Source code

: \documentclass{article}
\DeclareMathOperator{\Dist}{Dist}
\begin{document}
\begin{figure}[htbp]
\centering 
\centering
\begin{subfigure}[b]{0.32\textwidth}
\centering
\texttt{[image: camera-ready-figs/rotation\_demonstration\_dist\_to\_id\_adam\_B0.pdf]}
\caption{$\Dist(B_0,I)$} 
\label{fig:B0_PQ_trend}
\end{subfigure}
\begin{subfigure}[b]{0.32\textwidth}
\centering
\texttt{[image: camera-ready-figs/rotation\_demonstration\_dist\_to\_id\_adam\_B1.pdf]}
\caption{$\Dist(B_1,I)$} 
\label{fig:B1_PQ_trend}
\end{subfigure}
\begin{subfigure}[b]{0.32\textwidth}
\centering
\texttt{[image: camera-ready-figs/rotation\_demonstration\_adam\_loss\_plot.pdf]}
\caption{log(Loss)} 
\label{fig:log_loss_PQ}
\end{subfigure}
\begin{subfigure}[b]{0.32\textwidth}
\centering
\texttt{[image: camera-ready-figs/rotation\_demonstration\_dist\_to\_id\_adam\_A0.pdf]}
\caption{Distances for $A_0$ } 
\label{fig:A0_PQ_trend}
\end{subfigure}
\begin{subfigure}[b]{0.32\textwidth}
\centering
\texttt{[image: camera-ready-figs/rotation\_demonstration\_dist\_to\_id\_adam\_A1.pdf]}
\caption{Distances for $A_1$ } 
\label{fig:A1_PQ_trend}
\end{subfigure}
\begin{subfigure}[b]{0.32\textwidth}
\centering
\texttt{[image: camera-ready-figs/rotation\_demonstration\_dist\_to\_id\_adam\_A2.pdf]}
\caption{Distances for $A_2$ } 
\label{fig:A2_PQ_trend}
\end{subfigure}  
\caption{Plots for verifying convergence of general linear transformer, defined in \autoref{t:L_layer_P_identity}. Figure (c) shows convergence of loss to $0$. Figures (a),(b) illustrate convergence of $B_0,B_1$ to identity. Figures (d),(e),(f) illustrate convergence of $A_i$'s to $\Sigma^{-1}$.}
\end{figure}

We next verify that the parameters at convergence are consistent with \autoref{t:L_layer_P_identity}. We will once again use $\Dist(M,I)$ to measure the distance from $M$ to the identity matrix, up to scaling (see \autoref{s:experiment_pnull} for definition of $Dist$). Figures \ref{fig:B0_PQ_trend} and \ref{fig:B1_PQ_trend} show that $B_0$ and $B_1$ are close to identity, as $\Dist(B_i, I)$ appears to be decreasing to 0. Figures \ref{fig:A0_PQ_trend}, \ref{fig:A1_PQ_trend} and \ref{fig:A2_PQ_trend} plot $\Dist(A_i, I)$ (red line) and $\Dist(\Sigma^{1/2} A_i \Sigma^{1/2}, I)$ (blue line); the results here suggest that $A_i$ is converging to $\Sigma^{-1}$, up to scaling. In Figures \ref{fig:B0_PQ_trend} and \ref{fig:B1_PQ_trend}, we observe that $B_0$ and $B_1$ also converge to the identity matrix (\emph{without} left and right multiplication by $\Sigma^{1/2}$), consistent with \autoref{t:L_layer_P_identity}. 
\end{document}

:::

What is being asked:
Your answer should be one number: how many lines in the material hold the word "figs".

Result:
6